Hayfield Secondary School is a secondary school (grades 7–12) in the Fairfax County Public Schools system of Virginia. It opened in 1968 and graduated its first senior class in 1971.

==History==
The land on which Hayfield Secondary sits was historically part of George Washington's Mount Vernon estate. Because of a small natural spring underneath the school, the land served as a hay field. After Washington, the land itself changed hands numerous times.

===20th century===
In 1956, developers constructed the nearby Hayfield Farm Community, the first of many housing developments in the region. Hayfield Secondary opened its doors to middle school (7th and 8th grade) students and then to 9th and 10th grade students during the 1968–1969 school year, while still under construction. Floyd W. Worley was the first principal.

The school is erroneously mentioned in Remember the Titans as being "all white." While at the time of the desegregation of T.C. Williams High School in Alexandria, Virginia, a large majority of Hayfield's students were white, it was racially integrated from the day of its first opening in 1968, drawing the majority of its students of color from the children of military men and women at nearby Fort Belvoir, home to the U.S. Army Corps of Engineers. The desegregation encouraging word "diversity" even headed a section of the 1973 yearbook, the fifth volume of the "Harvester."

As the region that the school serves grew, overcrowding became a major issue at Hayfield. By the late 1990s, the school routinely exceeded its intended capacity with over 4000 students.

===21st century===
A renovation of the school began in 2002 and was completed in 2005. Further helping to relieve the pressure on Hayfield was the opening of South County Secondary School, also in 2005. However, due to overcrowding at South County in its second year of operation and under-utilized capacity at Hayfield, Hayfield accommodated more students again from a boundary change with South County approved for the 2007–2008 school year.

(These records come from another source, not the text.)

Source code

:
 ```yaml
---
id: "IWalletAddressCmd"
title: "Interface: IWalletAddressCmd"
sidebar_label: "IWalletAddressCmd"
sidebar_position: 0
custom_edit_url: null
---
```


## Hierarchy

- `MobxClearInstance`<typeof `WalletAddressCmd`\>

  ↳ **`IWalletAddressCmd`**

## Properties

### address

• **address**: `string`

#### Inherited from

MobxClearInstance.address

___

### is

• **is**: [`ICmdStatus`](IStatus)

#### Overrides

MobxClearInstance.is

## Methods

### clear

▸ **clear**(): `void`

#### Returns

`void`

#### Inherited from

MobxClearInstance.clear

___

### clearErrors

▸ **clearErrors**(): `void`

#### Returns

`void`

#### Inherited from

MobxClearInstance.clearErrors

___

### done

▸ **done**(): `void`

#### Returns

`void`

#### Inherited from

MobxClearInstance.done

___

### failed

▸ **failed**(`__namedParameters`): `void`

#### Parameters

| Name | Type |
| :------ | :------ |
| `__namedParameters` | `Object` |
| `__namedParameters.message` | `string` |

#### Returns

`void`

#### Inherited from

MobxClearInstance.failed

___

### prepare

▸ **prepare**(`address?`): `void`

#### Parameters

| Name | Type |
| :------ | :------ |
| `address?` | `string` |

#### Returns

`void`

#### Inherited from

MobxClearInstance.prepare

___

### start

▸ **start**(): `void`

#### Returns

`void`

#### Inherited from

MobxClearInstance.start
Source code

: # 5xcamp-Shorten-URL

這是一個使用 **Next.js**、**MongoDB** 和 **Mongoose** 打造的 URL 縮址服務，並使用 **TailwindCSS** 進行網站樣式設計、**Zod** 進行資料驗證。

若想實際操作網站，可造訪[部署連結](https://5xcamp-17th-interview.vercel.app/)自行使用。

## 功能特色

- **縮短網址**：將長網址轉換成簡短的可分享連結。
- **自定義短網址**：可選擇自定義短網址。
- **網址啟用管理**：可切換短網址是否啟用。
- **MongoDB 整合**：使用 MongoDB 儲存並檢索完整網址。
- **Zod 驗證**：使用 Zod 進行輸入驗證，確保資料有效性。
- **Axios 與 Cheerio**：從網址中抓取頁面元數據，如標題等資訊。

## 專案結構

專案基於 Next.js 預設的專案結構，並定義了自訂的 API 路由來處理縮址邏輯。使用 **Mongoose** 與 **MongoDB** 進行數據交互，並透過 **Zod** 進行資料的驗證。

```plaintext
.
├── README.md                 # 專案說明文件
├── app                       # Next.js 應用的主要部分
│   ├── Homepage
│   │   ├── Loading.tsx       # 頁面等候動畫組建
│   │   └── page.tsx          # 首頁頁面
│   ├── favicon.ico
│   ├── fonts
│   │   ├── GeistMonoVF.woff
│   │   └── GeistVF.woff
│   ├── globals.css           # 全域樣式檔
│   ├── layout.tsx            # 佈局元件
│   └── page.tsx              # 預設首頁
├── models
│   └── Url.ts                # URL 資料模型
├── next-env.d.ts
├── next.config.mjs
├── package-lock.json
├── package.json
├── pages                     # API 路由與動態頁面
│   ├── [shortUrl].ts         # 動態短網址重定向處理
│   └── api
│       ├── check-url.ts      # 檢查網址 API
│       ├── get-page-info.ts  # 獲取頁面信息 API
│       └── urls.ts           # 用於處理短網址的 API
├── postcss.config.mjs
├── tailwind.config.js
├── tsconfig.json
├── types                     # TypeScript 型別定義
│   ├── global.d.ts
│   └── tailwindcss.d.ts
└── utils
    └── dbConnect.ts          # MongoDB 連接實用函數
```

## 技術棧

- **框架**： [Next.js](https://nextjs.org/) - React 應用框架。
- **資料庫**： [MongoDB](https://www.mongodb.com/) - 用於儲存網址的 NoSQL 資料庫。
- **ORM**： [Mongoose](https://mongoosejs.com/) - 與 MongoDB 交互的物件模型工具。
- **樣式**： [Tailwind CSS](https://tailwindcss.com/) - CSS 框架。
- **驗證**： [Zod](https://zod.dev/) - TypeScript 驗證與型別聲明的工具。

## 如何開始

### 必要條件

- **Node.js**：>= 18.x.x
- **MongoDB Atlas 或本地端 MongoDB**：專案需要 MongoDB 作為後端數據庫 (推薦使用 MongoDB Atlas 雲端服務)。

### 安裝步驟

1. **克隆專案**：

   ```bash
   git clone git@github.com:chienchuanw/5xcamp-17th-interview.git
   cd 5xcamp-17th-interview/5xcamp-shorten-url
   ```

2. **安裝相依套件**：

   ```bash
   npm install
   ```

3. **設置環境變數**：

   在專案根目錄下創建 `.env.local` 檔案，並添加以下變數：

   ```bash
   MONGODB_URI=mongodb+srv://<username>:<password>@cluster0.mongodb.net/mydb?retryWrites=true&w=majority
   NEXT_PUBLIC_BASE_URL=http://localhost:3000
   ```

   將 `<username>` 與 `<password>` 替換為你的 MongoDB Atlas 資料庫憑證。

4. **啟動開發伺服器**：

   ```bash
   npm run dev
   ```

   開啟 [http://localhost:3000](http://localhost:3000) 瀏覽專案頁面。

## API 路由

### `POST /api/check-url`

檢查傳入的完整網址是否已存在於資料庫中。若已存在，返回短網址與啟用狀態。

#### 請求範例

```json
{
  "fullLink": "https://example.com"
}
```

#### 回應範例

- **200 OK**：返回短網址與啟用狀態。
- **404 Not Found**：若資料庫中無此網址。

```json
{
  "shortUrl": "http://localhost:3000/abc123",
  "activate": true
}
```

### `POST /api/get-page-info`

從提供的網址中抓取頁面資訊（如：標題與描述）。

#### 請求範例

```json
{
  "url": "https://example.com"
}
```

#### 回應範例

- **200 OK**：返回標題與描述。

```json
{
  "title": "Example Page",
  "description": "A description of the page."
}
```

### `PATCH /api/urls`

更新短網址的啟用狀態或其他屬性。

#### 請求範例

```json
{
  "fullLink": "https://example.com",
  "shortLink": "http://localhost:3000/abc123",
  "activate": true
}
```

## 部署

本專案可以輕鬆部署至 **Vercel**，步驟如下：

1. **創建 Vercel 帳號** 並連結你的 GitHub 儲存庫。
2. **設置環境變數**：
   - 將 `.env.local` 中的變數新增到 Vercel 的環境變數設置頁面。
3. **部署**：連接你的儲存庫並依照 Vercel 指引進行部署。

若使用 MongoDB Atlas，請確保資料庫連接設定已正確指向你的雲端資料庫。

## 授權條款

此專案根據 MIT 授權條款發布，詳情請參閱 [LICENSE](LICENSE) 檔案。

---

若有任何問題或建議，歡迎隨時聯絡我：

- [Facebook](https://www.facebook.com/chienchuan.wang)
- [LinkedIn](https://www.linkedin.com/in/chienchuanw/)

In 2022, the school's varsity boys basketball team completed a perfect season (32-0) and beat Battlefield High School, 67-47, in the Virginia High School League Class 6 State Championship. This was the school's first state title in basketball.

In 2023, the school's varsity boys basketball team won a back-to-back Virginia High School League Class 6 State Championship. Hayfield beat Patriot High School 52-41.

==Academics==
Hayfield is a secondary school, meaning it serves grades 7 through 12, but the high school and middle school students are generally kept separated. The middle school has an honors program and the high school offers both honors and Advanced Placement courses. As of Spring 2007, the number of exams on which a score of 3 or higher was achieved (on a scale of 1–5) rose to 57% from 46% the previous year, the best results found on record for Hayfield.

Hayfield has an It's Academic Team and a Robotics Team that has been in the FIRST Robotics Competition (FRC). Hayfield's Varsity Science Olympiad team competes in several regional tournaments. The school competes in the Intel International Science and Engineering Fair. The school is home to a Latin Club which is part of the Junior Latin Classical League.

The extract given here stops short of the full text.